Indeed, the Marist Institute for Public Opinion poll found that Ms. Hochul is already enjoying the benefits of incumbency: Fifty-five percent of New Yorkers said they had a favorable view of her, while 32 percent said they had an unfavorable impression. Her favorability rating was 70 percent among Democrats and 26 percent among Republicans.
Mr. Williams, a left-wing Democrat from Brooklyn who unsuccessfully ran for lieutenant governor against Ms. Hochul in 2018, announced an exploratory committee for governor last month and is expected to make a decision soon.
Ms. James, another Brooklyn Democrat, is also seriously considering a run for governor. She recently embarked on a campaign-like tour of the state and has been discussing her ambitions with donors and elected officials.
“It’s an honor and a privilege to be urged to run for the office of governor,” Ms. James said at the annual New Yorker Festival on Sunday evening. “But at this point in time, one, as a woman of faith, I’m still praying on it. Two, I’m still considering the options, and three, I’m considering where best I can make transformational change in the State of New York.”
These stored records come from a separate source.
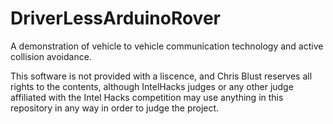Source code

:# DriverLessArduinoRover
A demonstration of vehicle to vehicle communication technology and active collision avoidance.

This software is not provided with a liscence, and Chris Blust reserves all rights to the contents, although IntelHacks judges or any other judge affiliated with the Intel Hacks competition may use anything in this repository in any way in order to judge the project.
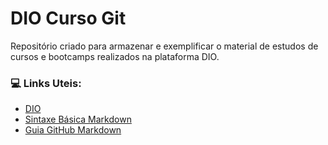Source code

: # DIO Curso Git

Repositório criado para armazenar e exemplificar o material de estudos de cursos e bootcamps realizados na plataforma DIO.


### 💻 Links Uteis:
- [DIO](https://web.dio.me/home)  
- [Sintaxe Básica Markdown](https://www.markdownguide.org/basic-syntax/)  
- [Guia GitHub Markdown](https://docs.github.com/pt/get-started/writing-on-github/getting-started-with-writing-and-formatting-on-github/basic-writing-and-formatting-syntax)
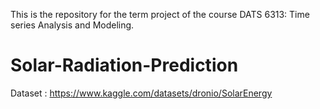 This is the repository for the term project of the course DATS 6313: Time series Analysis and Modeling.


# Solar-Radiation-Prediction

Dataset : https://www.kaggle.com/datasets/dronio/SolarEnergy
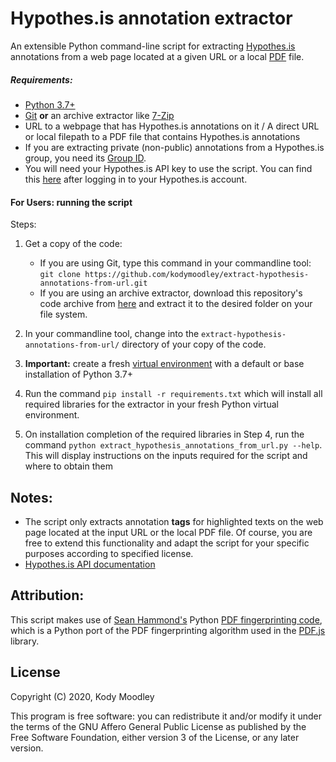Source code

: # Hypothes.is annotation extractor

An extensible Python command-line script for extracting [Hypothes.is](https://web.hypothes.is/) annotations from a web page located at a given URL or a local [PDF](https://www.iso.org/standard/51502.html) file.

##### Requirements:

+ [Python 3.7+](https://www.python.org/downloads/)
+ [Git](https://git-scm.com/) **or** an archive extractor like [7-Zip](https://www.7-zip.org/)
+ URL to a webpage that has Hypothes.is annotations on it / A direct URL or local filepath to a PDF file that contains Hypothes.is annotations
+ If you are extracting private (non-public) annotations from a Hypothes.is group, you need its [Group ID](https://web.hypothes.is/help/how-to-join-a-private-group/).
+ You will need your Hypothes.is API key to use the script. You can find this [here](https://hypothes.is/account/developer) after logging in to your Hypothes.is account.

#### For Users: running the script

Steps:

1. Get a copy of the code:
    
    + If you are using Git, type this command in your commandline tool: `git clone https://github.com/kodymoodley/extract-hypothesis-annotations-from-url.git`
    + If you are using an archive extractor, download this repository's code archive from [here](https://github.com/kodymoodley/extract-hypothesis-annotations-from-url/archive/master.zip) and extract it to the desired folder on your file system.

2. In your commandline tool, change into the `extract-hypothesis-annotations-from-url/` directory of your copy of the code.

3. **Important:** create a fresh [virtual environment](https://docs.python.org/3/tutorial/venv.html) with a default or base installation of Python 3.7+  

4. Run the command `pip install -r requirements.txt` which will install all required libraries for the extractor in your fresh Python virtual environment.

5. On installation completion of the required libraries in Step 4, run the command `python extract_hypothesis_annotations_from_url.py --help`. This will display instructions on the inputs required for the script and where to obtain them

## Notes:

+ The script only extracts annotation **tags** for highlighted texts on the web page located at the input URL or the local PDF file. Of course, you are free to extend this functionality and adapt the script for your specific purposes according to specified license.
+ [Hypothes.is API documentation](https://h.readthedocs.io/en/latest/api-reference/v1/)

## Attribution:
This script makes use of [Sean Hammond's](https://www.seanh.cc/) Python [PDF fingerprinting code](https://www.seanh.cc/2017/11/22/pdf-fingerprinting/), which is a Python port of the PDF fingerprinting algorithm used in the [PDF.js](https://www.npmjs.com/package/pdfjs) library.

## License
Copyright (C) 2020, Kody Moodley

This program is free software: you can redistribute it and/or modify it under the terms of the GNU Affero General Public License as published by the Free Software Foundation, either version 3 of the License, or any later version.

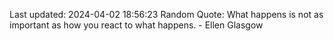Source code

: Last updated: 2024-04-02 18:56:23
Random Quote: What happens is not as important as how you react to what happens. - Ellen Glasgow
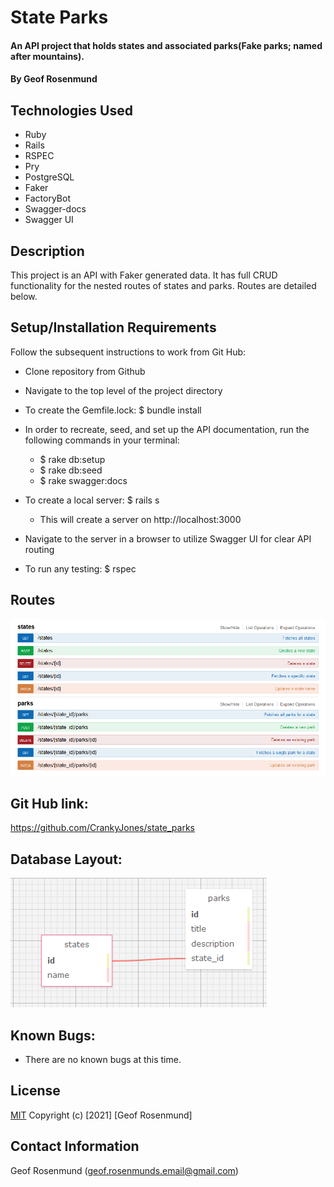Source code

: # State Parks

#### An API project that holds states and associated parks(Fake parks; named after mountains).

#### By Geof Rosenmund

## Technologies Used

* Ruby
* Rails
* RSPEC
* Pry 
* PostgreSQL
* Faker
* FactoryBot
* Swagger-docs
* Swagger UI

## Description
This project is an API with Faker generated data. It has full CRUD functionality for the nested routes of states and parks. Routes are detailed below.

## Setup/Installation Requirements

Follow the subsequent instructions to work from Git Hub:

* Clone repository from Github
* Navigate to the top level of the project directory
* To create the Gemfile.lock: $ bundle install
* In order to recreate, seed, and set up the API documentation, run the following commands in your terminal:
  * $ rake db:setup
  * $ rake db:seed
  * $ rake swagger:docs

* To create a local server: $ rails s
  * This will create a server on http://localhost:3000
* Navigate to the server in a browser to utilize Swagger UI for clear API routing
* To run any testing: $ rspec   

## Routes   

![Routes](/state_parks_routes.PNG)

## Git Hub link:

https://github.com/CrankyJones/state_parks

## Database Layout:

![Database Layout](/state_parks_schema.PNG)

## Known Bugs:

* There are no known bugs at this time.

## **License**
[MIT](https://opensource.org/licenses/MIT)
Copyright (c) [2021] [Geof Rosenmund]

## **Contact Information**
Geof Rosenmund (geof.rosenmunds.email@gmail.com)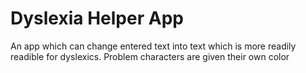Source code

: # Dyslexia Helper App

An app which can change entered text into text which is more readily readible for dyslexics. Problem characters are given their own color
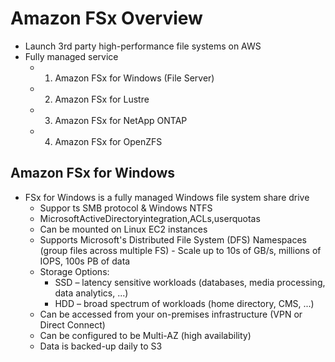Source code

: # Amazon FSx Overview

- Launch 3rd party high-performance file systems on AWS
- Fully managed service
  - 1. Amazon FSx for Windows (File Server)
  - 2. Amazon FSx for Lustre
  - 3. Amazon FSx for NetApp ONTAP
  - 4. Amazon FSx for OpenZFS

## Amazon FSx for Windows
- FSx for Windows is a fully managed Windows file system share drive 
  - Suppor ts SMB protocol & Windows NTFS
  - MicrosoftActiveDirectoryintegration,ACLs,userquotas
  - Can be mounted on Linux EC2 instances
  - Supports Microsoft's Distributed File System (DFS) Namespaces (group files across multiple FS) - Scale up to 10s of GB/s, millions of IOPS, 100s PB of data
  - Storage Options:
    - SSD – latency sensitive workloads (databases, media processing, data analytics, ...) 
    - HDD – broad spectrum of workloads (home directory, CMS, ...)
  - Can be accessed from your on-premises infrastructure (VPN or Direct Connect) 
  - Can be configured to be Multi-AZ (high availability)
  - Data is backed-up daily to S3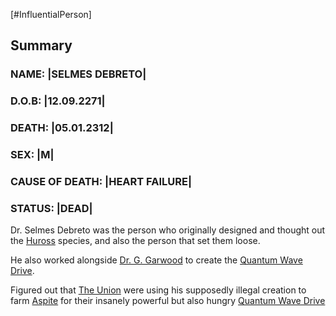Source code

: [#InfluentialPerson]

## Summary

### NAME: |SELMES DEBRETO|
### D.O.B: |12.09.2271|
### DEATH: |05.01.2312|
### SEX: |M|
### CAUSE OF DEATH: |HEART FAILURE|
### STATUS: |DEAD|


Dr. Selmes Debreto was the person who originally designed and thought out the [Huross](../Species/Fauna/Huross.md) species, and also the person that set them loose.

He also worked alongside [Dr. G. Garwood](Dr.%20G.%20Garwood.md) to create the [Quantum Wave Drive](../Items/Components/Quantum%20Wave%20Drive.md).

Figured out that [The Union](../Factions/The%20Union.md) were using his supposedly illegal creation to farm [Aspite](../Materials/Aspite.md) for their insanely powerful but also hungry [Quantum Wave Drive](../Items/Components/Quantum%20Wave%20Drive.md)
When Mr. Cuomo resigned, his top aide said Mr. Cuomo had no intention of running again for governor, but he still has a daunting $18 million campaign war chest, leading to speculation that he may decide to jump in or otherwise meddle in the race. His campaign website, which does not mention his resignation, is still active and appears to be accepting donations.
In recent weeks, Mr. Cuomo’s campaign has sent emails to supporters, including one last week in which he described the report from the attorney general’s office as “politically and personally motivated.”